**Your assignment**
Return all lines from the entries below in which the word "Users" is present.

**Data extract**
Start of Block
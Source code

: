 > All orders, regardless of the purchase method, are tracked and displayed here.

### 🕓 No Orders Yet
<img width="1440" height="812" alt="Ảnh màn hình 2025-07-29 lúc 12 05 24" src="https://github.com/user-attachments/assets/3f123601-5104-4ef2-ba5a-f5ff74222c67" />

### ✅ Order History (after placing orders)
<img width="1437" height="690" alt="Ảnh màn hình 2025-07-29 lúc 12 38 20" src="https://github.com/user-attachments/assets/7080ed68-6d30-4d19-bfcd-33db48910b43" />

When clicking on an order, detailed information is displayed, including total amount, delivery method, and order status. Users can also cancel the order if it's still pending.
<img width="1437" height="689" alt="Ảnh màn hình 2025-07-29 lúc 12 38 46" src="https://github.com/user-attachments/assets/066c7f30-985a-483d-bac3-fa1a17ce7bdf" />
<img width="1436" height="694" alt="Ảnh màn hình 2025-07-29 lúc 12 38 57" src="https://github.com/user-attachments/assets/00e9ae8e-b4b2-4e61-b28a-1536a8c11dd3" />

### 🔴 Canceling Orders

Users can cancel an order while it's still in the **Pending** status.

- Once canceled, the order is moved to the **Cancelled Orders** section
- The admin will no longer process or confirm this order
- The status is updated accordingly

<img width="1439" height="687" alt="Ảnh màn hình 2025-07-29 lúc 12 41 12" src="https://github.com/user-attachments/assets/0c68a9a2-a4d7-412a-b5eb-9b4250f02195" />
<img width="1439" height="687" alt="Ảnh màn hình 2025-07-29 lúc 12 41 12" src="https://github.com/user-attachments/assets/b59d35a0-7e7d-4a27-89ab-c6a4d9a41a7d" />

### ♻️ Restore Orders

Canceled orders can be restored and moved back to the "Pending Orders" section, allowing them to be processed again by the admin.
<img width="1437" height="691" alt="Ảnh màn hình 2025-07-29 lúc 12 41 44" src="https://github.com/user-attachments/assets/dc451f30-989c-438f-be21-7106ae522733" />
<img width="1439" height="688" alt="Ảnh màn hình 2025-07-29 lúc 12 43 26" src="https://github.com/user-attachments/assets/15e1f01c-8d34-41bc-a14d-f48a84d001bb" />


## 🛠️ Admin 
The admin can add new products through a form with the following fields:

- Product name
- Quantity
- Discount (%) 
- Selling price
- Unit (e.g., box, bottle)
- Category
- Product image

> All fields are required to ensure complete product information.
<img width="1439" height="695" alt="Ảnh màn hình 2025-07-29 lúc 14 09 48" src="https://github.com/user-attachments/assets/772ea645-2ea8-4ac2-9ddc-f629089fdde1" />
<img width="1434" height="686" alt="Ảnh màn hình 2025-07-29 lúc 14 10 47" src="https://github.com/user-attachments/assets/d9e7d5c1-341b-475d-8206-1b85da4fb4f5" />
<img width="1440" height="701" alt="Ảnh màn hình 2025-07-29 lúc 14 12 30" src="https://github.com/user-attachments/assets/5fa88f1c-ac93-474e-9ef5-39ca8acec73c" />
End of Block
**Response**
When clicking on an order, detailed information is displayed, including total amount, delivery method, and order status. Users can also cancel the order if it's still pending.
Users can cancel an order while it's still in the **Pending** status.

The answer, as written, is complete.